BEGIN

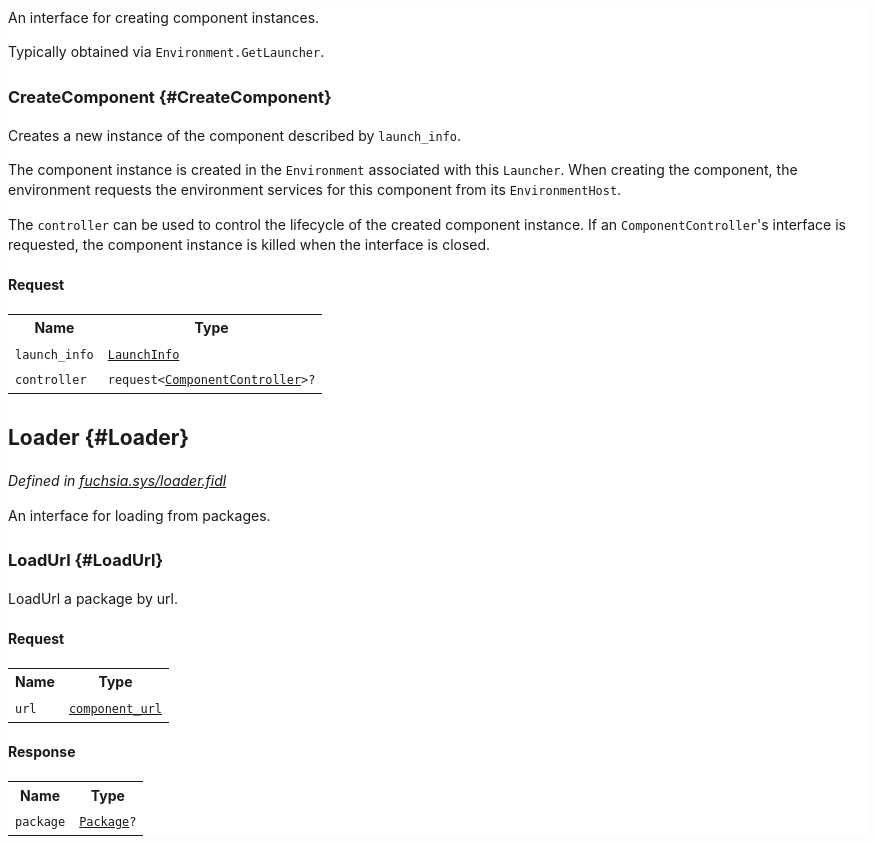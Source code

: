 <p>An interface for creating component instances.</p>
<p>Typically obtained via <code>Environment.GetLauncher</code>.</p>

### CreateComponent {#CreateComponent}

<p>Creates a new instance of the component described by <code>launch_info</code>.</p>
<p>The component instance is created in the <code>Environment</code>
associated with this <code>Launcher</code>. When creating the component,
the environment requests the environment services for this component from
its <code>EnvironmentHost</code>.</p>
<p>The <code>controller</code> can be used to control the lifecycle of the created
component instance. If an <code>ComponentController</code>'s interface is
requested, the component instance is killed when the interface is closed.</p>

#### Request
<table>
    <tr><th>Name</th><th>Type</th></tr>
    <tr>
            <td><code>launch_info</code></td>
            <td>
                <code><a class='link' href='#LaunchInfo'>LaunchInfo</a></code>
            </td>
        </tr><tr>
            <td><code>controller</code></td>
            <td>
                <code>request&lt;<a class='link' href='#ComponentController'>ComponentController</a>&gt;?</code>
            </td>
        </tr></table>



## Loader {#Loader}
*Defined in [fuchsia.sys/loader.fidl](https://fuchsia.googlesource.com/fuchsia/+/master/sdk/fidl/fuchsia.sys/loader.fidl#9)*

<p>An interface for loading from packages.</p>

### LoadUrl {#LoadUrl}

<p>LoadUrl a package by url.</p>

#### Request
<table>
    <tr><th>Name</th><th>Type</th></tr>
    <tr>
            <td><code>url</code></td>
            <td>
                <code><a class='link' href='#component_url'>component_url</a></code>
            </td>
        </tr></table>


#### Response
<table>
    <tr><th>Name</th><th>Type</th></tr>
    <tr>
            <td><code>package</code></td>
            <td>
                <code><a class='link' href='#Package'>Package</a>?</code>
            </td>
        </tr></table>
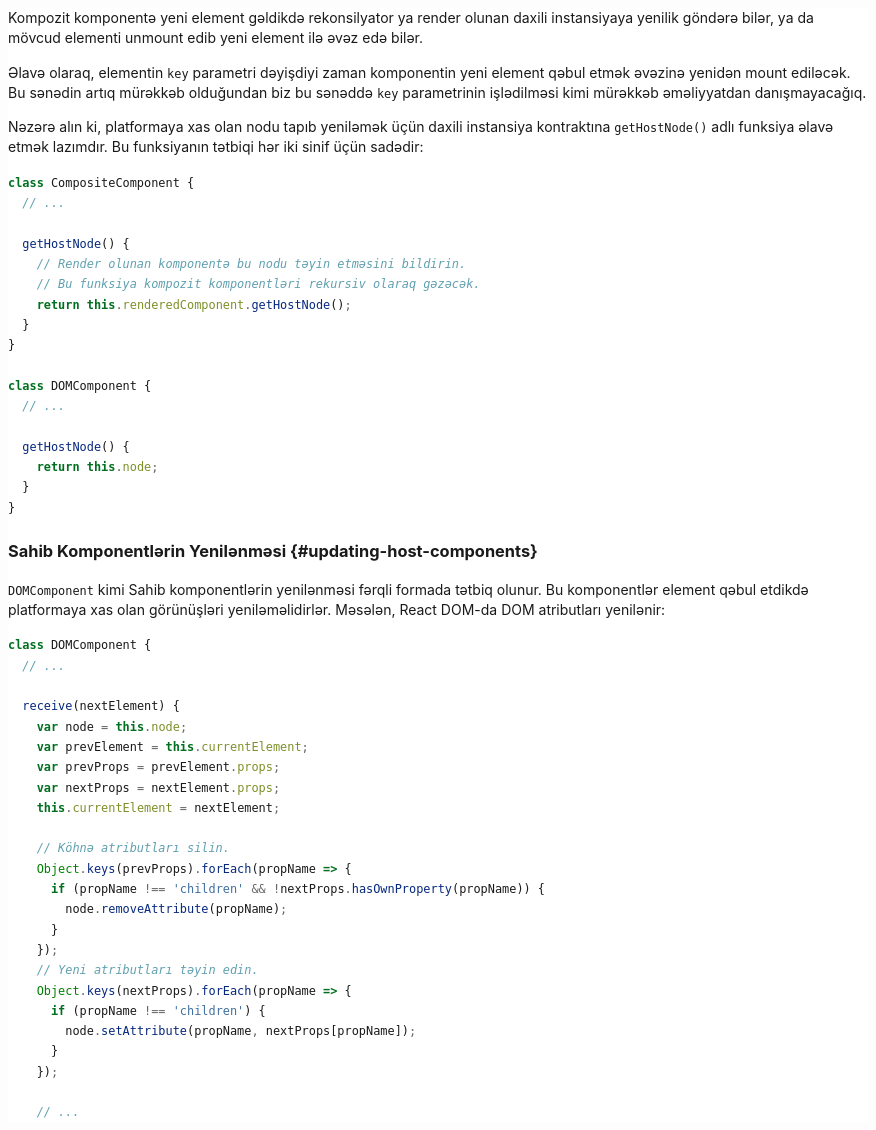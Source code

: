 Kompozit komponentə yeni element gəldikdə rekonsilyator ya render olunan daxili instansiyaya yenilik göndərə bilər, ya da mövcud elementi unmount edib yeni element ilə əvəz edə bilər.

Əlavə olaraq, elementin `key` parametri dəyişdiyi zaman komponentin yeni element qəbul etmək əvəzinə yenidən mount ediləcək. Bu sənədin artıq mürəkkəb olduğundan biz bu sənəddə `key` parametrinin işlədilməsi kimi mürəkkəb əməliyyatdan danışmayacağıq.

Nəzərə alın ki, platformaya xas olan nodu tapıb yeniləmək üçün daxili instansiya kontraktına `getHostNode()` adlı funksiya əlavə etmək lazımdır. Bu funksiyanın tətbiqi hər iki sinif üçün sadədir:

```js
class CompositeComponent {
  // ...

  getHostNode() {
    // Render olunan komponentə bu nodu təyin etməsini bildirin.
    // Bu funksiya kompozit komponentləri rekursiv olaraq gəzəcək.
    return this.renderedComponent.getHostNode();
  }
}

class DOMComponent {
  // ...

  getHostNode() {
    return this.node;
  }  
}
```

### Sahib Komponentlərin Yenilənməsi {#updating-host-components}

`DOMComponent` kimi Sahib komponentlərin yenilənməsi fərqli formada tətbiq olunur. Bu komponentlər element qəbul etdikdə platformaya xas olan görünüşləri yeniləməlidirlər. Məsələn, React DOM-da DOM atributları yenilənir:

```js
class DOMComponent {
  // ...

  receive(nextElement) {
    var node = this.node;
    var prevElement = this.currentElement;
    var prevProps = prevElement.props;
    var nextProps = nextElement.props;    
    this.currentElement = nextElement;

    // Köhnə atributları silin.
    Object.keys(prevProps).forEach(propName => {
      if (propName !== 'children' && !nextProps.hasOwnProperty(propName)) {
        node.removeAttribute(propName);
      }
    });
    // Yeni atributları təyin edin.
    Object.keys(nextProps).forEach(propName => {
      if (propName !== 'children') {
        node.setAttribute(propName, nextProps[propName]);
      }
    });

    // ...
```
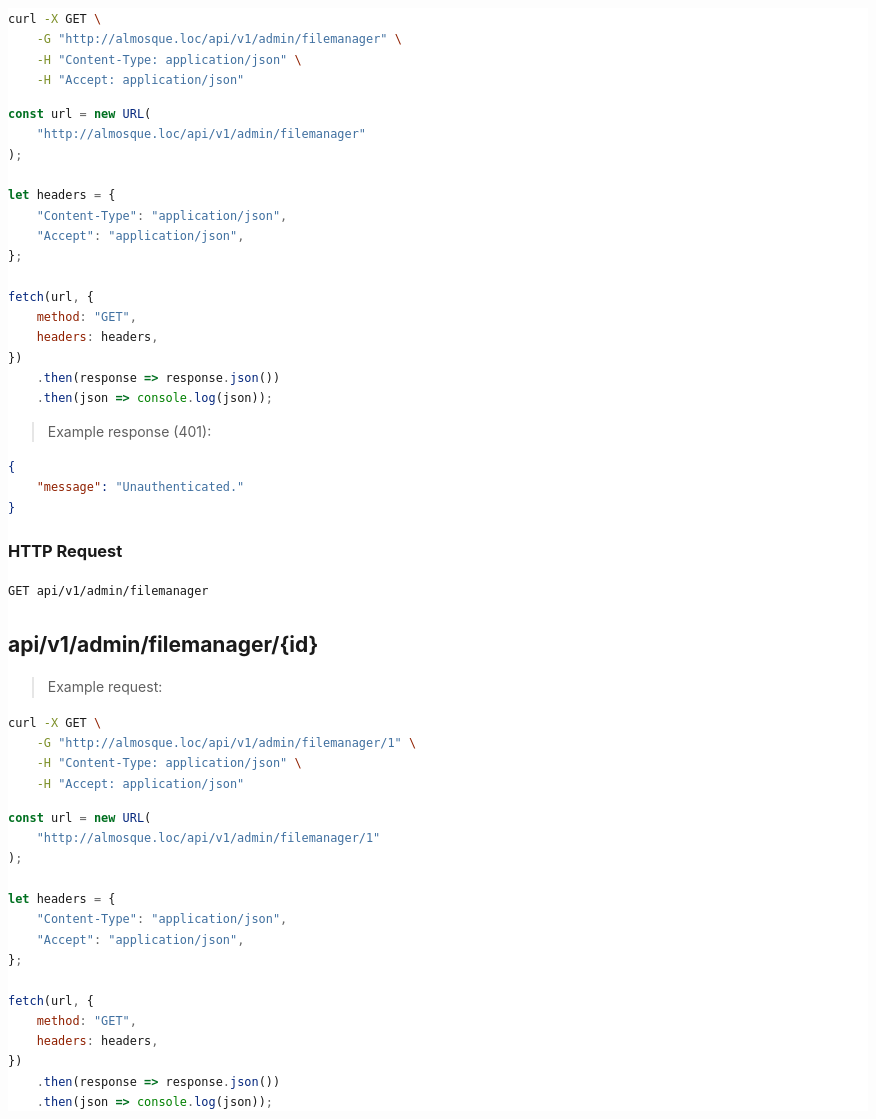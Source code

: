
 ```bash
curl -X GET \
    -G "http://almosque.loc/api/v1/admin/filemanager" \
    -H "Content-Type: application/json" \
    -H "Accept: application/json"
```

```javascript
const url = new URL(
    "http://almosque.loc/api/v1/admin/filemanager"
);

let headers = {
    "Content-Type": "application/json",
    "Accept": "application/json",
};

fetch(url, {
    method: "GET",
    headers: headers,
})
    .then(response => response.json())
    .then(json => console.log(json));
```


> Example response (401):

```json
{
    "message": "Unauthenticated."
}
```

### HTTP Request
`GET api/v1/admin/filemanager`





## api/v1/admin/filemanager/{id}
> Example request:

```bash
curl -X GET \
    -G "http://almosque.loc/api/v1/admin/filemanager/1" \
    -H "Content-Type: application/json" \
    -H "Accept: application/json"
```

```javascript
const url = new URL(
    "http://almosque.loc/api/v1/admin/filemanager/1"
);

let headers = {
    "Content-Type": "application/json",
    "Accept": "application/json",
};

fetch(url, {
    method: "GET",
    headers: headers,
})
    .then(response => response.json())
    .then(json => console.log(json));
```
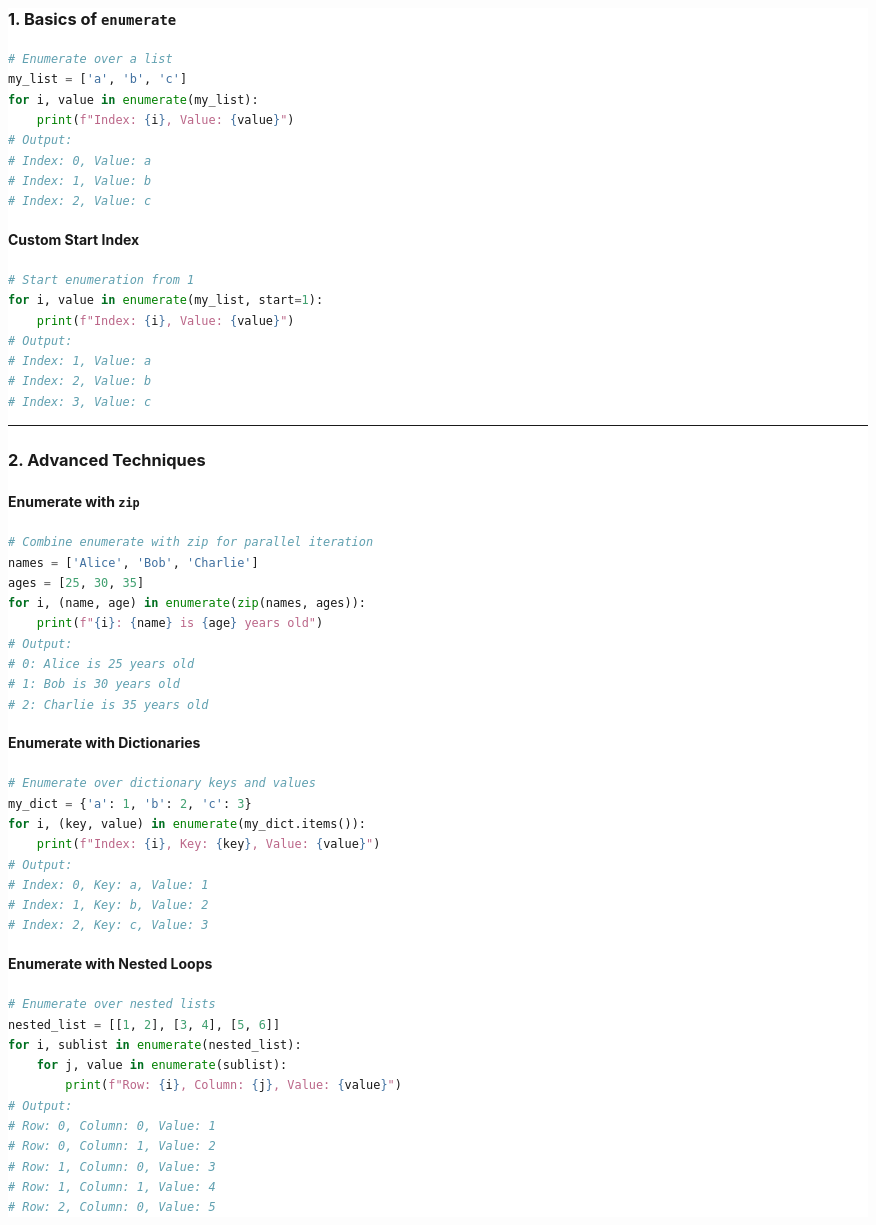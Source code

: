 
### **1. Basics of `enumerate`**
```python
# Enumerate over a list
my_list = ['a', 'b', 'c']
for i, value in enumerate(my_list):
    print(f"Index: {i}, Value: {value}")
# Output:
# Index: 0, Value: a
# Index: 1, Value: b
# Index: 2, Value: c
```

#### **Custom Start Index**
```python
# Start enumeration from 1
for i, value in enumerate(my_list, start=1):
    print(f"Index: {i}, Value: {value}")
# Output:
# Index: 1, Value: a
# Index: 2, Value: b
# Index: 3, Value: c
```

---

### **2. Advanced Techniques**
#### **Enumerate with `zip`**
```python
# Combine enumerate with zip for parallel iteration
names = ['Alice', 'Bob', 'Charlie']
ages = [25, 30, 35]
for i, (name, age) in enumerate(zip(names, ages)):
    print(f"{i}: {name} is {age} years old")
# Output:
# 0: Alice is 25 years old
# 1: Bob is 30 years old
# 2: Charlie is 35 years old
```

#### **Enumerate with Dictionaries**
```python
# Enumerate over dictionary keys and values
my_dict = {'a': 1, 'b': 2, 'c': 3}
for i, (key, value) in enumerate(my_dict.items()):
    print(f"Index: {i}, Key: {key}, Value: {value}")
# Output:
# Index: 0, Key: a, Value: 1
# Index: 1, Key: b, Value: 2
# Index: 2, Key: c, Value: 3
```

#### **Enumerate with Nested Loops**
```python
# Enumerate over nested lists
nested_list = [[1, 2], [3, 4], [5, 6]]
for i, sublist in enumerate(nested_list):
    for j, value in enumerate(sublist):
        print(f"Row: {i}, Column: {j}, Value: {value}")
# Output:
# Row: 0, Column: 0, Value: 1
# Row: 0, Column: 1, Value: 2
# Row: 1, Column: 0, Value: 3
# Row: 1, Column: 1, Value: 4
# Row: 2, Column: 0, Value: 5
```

END

TASK DIRECTIONS:
Above are the records; report each line in them that includes the word "Object".

ANSWER BOX:
    Object.keys(prevProps).forEach(propName => {
    Object.keys(nextProps).forEach(propName => {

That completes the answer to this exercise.